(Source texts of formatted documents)
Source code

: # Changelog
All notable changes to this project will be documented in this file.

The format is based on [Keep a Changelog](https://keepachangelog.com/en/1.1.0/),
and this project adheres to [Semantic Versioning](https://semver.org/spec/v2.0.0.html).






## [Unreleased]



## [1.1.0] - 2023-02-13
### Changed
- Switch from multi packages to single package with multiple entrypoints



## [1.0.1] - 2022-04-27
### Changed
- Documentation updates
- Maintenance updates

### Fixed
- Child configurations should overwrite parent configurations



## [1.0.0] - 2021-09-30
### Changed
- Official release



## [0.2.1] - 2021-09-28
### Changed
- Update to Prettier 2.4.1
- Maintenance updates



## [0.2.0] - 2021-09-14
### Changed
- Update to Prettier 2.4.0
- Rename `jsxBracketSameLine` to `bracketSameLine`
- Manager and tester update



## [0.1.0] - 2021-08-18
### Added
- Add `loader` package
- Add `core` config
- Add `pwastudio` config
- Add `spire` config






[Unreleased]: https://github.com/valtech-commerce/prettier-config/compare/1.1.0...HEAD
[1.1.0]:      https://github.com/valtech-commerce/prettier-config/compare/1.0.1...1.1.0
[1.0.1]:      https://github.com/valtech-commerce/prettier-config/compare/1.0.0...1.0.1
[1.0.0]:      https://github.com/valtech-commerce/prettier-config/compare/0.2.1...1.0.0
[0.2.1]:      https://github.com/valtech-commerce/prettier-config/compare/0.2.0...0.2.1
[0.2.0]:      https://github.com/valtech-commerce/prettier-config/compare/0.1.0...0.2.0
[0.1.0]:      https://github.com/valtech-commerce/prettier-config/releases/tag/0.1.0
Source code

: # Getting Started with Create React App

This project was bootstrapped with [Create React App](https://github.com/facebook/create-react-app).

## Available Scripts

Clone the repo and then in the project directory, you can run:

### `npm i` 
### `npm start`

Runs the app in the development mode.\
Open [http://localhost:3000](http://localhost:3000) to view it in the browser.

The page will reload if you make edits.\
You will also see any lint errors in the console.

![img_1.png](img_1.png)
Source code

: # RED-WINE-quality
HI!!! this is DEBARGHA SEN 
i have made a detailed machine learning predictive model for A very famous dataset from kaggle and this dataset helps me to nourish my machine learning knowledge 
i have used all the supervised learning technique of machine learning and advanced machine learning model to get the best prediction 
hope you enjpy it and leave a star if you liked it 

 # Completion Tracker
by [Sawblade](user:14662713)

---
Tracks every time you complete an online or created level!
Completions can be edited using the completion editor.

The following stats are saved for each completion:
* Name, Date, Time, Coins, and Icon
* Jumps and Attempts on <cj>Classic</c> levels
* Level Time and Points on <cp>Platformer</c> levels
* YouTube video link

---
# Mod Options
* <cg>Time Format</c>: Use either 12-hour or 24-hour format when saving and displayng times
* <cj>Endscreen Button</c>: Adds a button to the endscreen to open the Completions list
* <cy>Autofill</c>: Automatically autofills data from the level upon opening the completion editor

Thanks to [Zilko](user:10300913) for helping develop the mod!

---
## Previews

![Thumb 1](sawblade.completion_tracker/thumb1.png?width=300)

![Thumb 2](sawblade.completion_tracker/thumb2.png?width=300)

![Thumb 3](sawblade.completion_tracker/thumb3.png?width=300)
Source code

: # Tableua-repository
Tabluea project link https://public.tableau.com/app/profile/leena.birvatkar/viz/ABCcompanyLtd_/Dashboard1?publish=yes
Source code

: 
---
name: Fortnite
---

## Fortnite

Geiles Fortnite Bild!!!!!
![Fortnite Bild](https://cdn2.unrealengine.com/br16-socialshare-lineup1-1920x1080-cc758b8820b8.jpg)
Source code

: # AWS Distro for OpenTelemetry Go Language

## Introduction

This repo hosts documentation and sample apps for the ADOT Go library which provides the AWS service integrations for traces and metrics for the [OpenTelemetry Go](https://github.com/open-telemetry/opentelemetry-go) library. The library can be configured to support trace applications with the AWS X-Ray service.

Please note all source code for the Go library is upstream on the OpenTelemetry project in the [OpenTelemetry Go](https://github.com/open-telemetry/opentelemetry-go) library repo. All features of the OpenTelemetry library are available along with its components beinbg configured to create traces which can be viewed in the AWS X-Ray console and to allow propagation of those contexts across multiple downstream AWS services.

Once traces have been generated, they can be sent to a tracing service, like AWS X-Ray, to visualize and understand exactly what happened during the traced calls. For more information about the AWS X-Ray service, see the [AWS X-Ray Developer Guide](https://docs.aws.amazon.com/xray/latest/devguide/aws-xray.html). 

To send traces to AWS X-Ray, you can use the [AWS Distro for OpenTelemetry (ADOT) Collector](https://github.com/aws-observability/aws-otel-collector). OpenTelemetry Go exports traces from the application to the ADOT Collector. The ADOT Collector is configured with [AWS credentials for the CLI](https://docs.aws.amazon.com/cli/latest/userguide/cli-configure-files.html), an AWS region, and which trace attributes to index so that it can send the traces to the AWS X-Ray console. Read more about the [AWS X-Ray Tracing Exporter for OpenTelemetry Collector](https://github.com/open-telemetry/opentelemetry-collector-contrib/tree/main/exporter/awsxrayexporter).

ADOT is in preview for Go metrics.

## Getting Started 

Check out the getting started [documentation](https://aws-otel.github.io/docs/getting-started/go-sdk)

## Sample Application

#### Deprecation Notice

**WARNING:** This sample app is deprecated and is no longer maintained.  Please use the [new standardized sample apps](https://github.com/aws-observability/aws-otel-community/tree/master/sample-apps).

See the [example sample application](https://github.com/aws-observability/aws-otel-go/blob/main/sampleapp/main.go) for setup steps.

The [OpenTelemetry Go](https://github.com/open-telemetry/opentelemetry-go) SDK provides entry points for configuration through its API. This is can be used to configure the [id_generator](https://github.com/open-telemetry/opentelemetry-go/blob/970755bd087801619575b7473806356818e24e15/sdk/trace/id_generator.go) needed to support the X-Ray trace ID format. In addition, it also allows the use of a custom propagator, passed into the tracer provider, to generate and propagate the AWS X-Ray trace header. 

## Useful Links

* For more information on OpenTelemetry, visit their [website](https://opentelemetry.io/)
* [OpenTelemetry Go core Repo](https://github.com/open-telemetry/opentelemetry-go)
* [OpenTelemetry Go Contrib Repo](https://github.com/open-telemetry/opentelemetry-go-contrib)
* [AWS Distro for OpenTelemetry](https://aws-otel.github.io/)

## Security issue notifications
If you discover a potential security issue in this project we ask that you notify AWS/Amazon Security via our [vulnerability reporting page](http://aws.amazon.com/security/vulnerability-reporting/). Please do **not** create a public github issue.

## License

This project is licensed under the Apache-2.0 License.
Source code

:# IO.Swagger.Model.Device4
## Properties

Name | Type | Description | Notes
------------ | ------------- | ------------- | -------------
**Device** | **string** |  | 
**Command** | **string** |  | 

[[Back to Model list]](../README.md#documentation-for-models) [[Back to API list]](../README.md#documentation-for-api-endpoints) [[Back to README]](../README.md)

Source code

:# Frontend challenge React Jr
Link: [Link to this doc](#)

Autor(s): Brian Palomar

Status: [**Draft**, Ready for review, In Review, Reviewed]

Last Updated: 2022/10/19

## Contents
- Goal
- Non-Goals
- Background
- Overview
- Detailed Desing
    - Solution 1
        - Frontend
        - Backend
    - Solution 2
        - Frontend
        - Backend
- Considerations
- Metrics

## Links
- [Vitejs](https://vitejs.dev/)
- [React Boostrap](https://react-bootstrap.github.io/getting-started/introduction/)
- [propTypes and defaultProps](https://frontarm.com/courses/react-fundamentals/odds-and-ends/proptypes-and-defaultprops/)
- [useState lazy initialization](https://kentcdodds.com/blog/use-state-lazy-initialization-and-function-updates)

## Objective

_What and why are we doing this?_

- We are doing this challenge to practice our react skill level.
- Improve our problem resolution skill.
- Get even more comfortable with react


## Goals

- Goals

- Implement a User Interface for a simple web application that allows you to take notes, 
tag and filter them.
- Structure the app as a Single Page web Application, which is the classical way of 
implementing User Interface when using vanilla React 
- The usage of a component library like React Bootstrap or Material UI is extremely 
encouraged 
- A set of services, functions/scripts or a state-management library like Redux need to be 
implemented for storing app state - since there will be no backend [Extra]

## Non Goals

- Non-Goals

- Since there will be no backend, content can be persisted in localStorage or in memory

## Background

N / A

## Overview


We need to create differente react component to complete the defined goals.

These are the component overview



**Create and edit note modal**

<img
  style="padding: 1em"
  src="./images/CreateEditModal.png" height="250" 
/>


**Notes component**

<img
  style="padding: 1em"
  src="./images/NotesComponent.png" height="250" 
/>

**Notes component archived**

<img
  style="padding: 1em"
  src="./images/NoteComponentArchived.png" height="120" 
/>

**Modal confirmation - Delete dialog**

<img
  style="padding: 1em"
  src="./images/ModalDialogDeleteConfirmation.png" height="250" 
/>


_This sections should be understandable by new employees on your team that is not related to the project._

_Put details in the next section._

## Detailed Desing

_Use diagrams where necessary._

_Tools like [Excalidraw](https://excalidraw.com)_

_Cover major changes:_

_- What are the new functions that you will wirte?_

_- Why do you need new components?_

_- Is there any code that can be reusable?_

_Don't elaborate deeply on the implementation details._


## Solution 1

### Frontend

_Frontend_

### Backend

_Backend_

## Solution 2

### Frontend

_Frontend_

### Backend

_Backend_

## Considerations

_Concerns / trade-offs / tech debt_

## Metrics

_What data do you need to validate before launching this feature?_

> [Exercise brief]
Pick every line of the data that includes the string "height".

> [Answer to this task]
  src="./images/CreateEditModal.png" height="250" 
  src="./images/NotesComponent.png" height="250" 
  src="./images/NoteComponentArchived.png" height="120" 
  src="./images/ModalDialogDeleteConfirmation.png" height="250" 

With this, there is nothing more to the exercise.